The shelter component of the February Consumer Price Index (CPI) — which makes up a third of the overall inflation index — rose 0.8% over the last month and 8.1% on a yearly basis in February.
The shelter index consists of rent prices and what it would cost the owner to rent an equivalent apartment, known as owners' equivalent rent, which advanced 0.7% over the last month.
The shelter index was the dominant factor in the monthly increase in the index for all items excluding food and energy, according to the Bureau of Labor Statistics report.
"Housing costs accounted for over 70% of the increase in February and [were] the largest contributor to the monthly growth rate," Jeffrey Roach, chief economist at LPL Financial, wrote in a statement following the release. "This component will not likely be a significant driver of inflation by year end as more multifamily units come to market."

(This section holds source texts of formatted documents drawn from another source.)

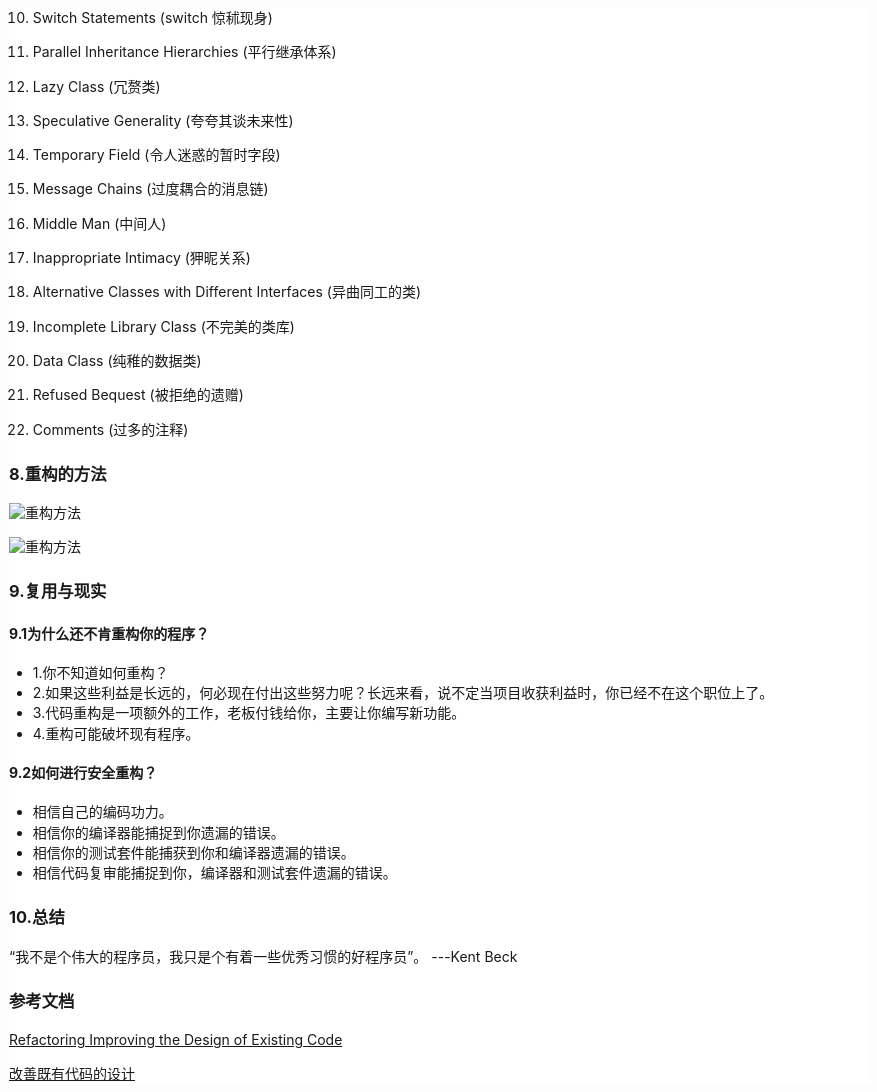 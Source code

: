 10. Switch Statements (switch 惊秫现身)

11. Parallel Inheritance Hierarchies (平行继承体系)

12. Lazy Class (冗赘类)

13. Speculative Generality (夸夸其谈未来性)

14. Temporary Field (令人迷惑的暂时字段)

15. Message Chains (过度耦合的消息链)

16. Middle Man (中间人)

17. Inappropriate Intimacy (狎昵关系)

18. Alternative Classes with Different Interfaces (异曲同工的类)

19. Incomplete Library Class (不完美的类库)

20. Data Class (纯稚的数据类)

21. Refused Bequest (被拒绝的遗赠)

22. Comments (过多的注释)

### 8.重构的方法
![重构方法]({{site.baseurl}}/images/2016/1206_01.jpg)

![重构方法]({{site.baseurl}}/images/2016/1206_02.jpg)

### 9.复用与现实

#### 9.1为什么还不肯重构你的程序？
*   1.你不知道如何重构？
*   2.如果这些利益是长远的，何必现在付出这些努力呢？长远来看，说不定当项目收获利益时，你已经不在这个职位上了。
*   3.代码重构是一项额外的工作，老板付钱给你，主要让你编写新功能。
*   4.重构可能破坏现有程序。

#### 9.2如何进行安全重构？
*   相信自己的编码功力。
*   相信你的编译器能捕捉到你遗漏的错误。
*   相信你的测试套件能捕获到你和编译器遗漏的错误。
*   相信代码复审能捕捉到你，编译器和测试套件遗漏的错误。

### 10.总结
“我不是个伟大的程序员，我只是个有着一些优秀习惯的好程序员”。 ---Kent Beck

### 参考文档

[Refactoring Improving the Design of Existing Code](https://www.csie.ntu.edu.tw/~r95004/Refactoring_improving_the_design_of_existing_code.pdf)

[改善既有代码的设计](https://book.douban.com/subject/1229923/)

This data from the BLS comes as real-time data from Redfin shows signs the rental market has started to cool off.
The median asking rent price for an apartment increased 1.7% from a year ago to $1,937 in February — the smallest gain since May 2021 amid higher vacancies and a big wave of new apartment supply, Redfin data out last week showed. February's rent read marked the ninth-consecutive month that rent growth slowed from the prior year. Compared to January, rents in February fell 0.3%.

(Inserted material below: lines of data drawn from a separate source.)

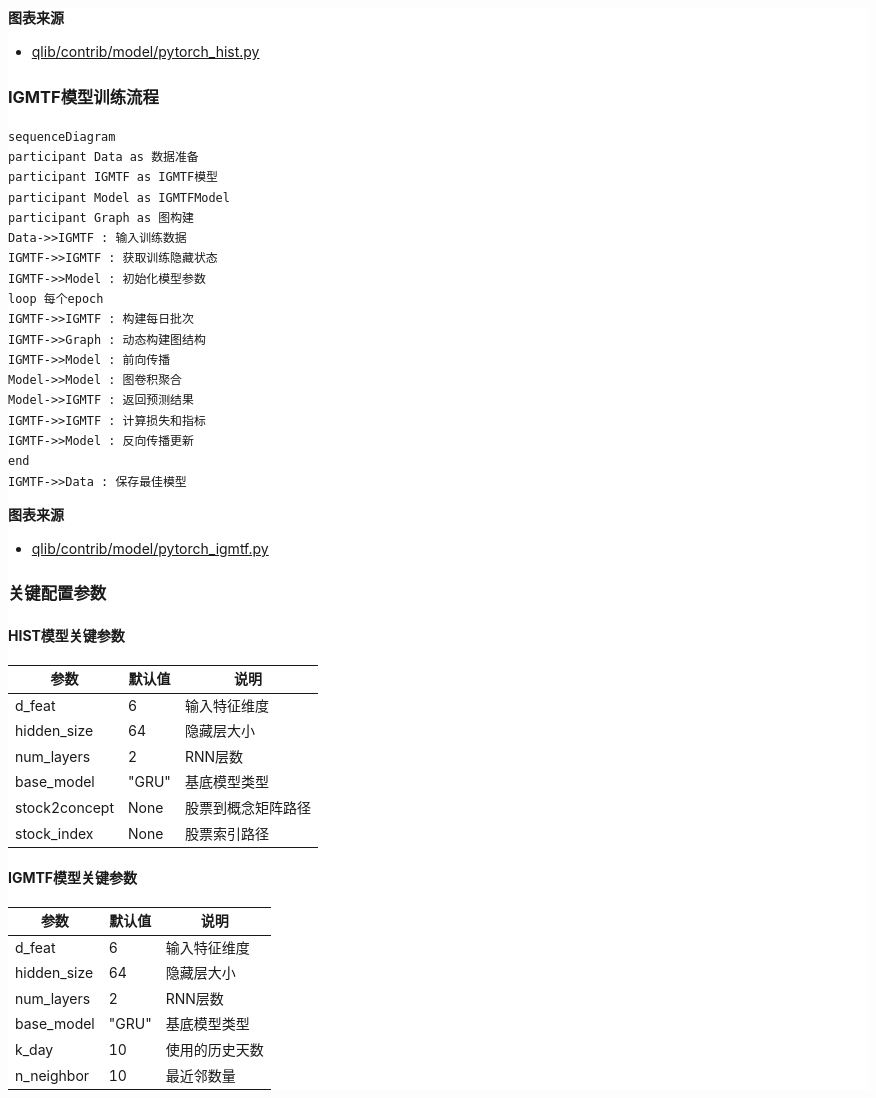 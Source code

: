 **图表来源**
- [qlib/contrib/model/pytorch_hist.py](file://qlib/contrib/model/pytorch_hist.py#L150-L200)

### IGMTF模型训练流程

```mermaid
sequenceDiagram
participant Data as 数据准备
participant IGMTF as IGMTF模型
participant Model as IGMTFModel
participant Graph as 图构建
Data->>IGMTF : 输入训练数据
IGMTF->>IGMTF : 获取训练隐藏状态
IGMTF->>Model : 初始化模型参数
loop 每个epoch
IGMTF->>IGMTF : 构建每日批次
IGMTF->>Graph : 动态构建图结构
IGMTF->>Model : 前向传播
Model->>Model : 图卷积聚合
Model->>IGMTF : 返回预测结果
IGMTF->>IGMTF : 计算损失和指标
IGMTF->>Model : 反向传播更新
end
IGMTF->>Data : 保存最佳模型
```

**图表来源**
- [qlib/contrib/model/pytorch_igmtf.py](file://qlib/contrib/model/pytorch_igmtf.py#L199-L294)

### 关键配置参数

#### HIST模型关键参数

| 参数 | 默认值 | 说明 |
|------|--------|------|
| d_feat | 6 | 输入特征维度 |
| hidden_size | 64 | 隐藏层大小 |
| num_layers | 2 | RNN层数 |
| base_model | "GRU" | 基底模型类型 |
| stock2concept | None | 股票到概念矩阵路径 |
| stock_index | None | 股票索引路径 |

#### IGMTF模型关键参数

| 参数 | 默认值 | 说明 |
|------|--------|------|
| d_feat | 6 | 输入特征维度 |
| hidden_size | 64 | 隐藏层大小 |
| num_layers | 2 | RNN层数 |
| base_model | "GRU" | 基底模型类型 |
| k_day | 10 | 使用的历史天数 |
| n_neighbor | 10 | 最近邻数量 |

And this dynamic is expected to show up in the government's data later this year.
"In the housing services sector, we expect inflation to continue moving up for a while but then to come down, assuming that [rent increases associated with] new leases continue to be lower," Federal Reserve Chair Jerome Powell said in a press conference last month.
"Landlords are slowing their roll on rent increases because they're grappling with a rise in vacancies as an influx of new apartments hits the market and demand slows from its peak," said Redfin deputy chief economist Taylor Marr.
"Rents are likely close to hitting a floor, though. That's because stubbornly high inflation is boosting expenses for landlords, so instead of dropping rents they may seek to lure renters with other concessions, like free parking or a discounted security deposit," Marr added.
Data from the National Association of Home Builders showed the number of apartments under construction rose around 25% over the last year to 943,000 in January, the highest level since 1974.
Housing construction of 2-or-more units grew 35.1% by the end of 2022, and the fruits of this move will come to market over the next year as it takes about 15 months to complete a multi-family home, per research from realtor.com.
Tighter labor market, higher rents
It's no secret the labor market remains resilient in the face of higher interest rates.
Friday's February jobs print blew past expectations once again as the U.S. economy added 311,000 jobs, a slower pace from the January's gain but more than the 225,000 jobs that were expected.
And researchers at the Federal Reserve Bank of Kansas City warned in a paper published earlier this month rental inflation will stay above pre-pandemic levels as long as the labor market remains strong.
The study found rent inflation contributed about 3% to core CPI inflation — or roughly half of the total increase in consumer price increases excluding food and energy — in the fourth quarter of 2022.
As a result, even if inflation for goods eases, rent inflation would need to "meaningfully decline" to return to the Fed’s 2% inflation target.
"The outlook for rent inflation depends importantly on labor market tightness," wrote Kansas City Fed researchers Brent Bundick, A. Lee Smith, and Luca Van der Meer. The key sticking points driving demand for shelter are growth in employment and wages, researchers noted.
"Although the historically tight labor market has contributed to elevated rent inflation, other pandemic-related factors are also responsible for the increase," the researchers noted.
Those factors impacting the pandemic-era surge in rents could be related to remote work and higher input costs for building and maintaining rental units, "both of which led to a boost in home prices that has further contributed to rent inflation."
Higher rates tend to ease rent inflation
Fed Chair Powell made clear last Tuesday policymakers are prepared to respond to recent strong economic data by raising interest rates "higher than previously anticipated," which could offer some relief to renters in the coming months.
In a study published in February, researchers from the Federal Reserve Bank of San Francisco found monetary policy tightening cools down the housing market and reduces rent inflation, though this tends to materialize slowly.
"A policy tightening equivalent to a 1 percentage point increase in the federal funds rate can reduce rent inflation — as measured by 12-month percentage changes in the personal consumption expenditures (PCE) housing price index — by about 3.2 percentage points over the course of 2½ years,” San Francisco Fed researchers Zheng Liu and Mollie Pepper wrote.
Since March of last year, the Fed has sharply increased its federal funds rate target range by a cumulative 4.5%.
"Although average rents are slow to respond to policy changes, growth of asking rents on new leases has started to slow following recent monetary policy tightening," Liu and Pepper wrote. "Our finding suggests that this tightening will gradually bring rent inflation down over time, thereby helping to reduce overall inflation."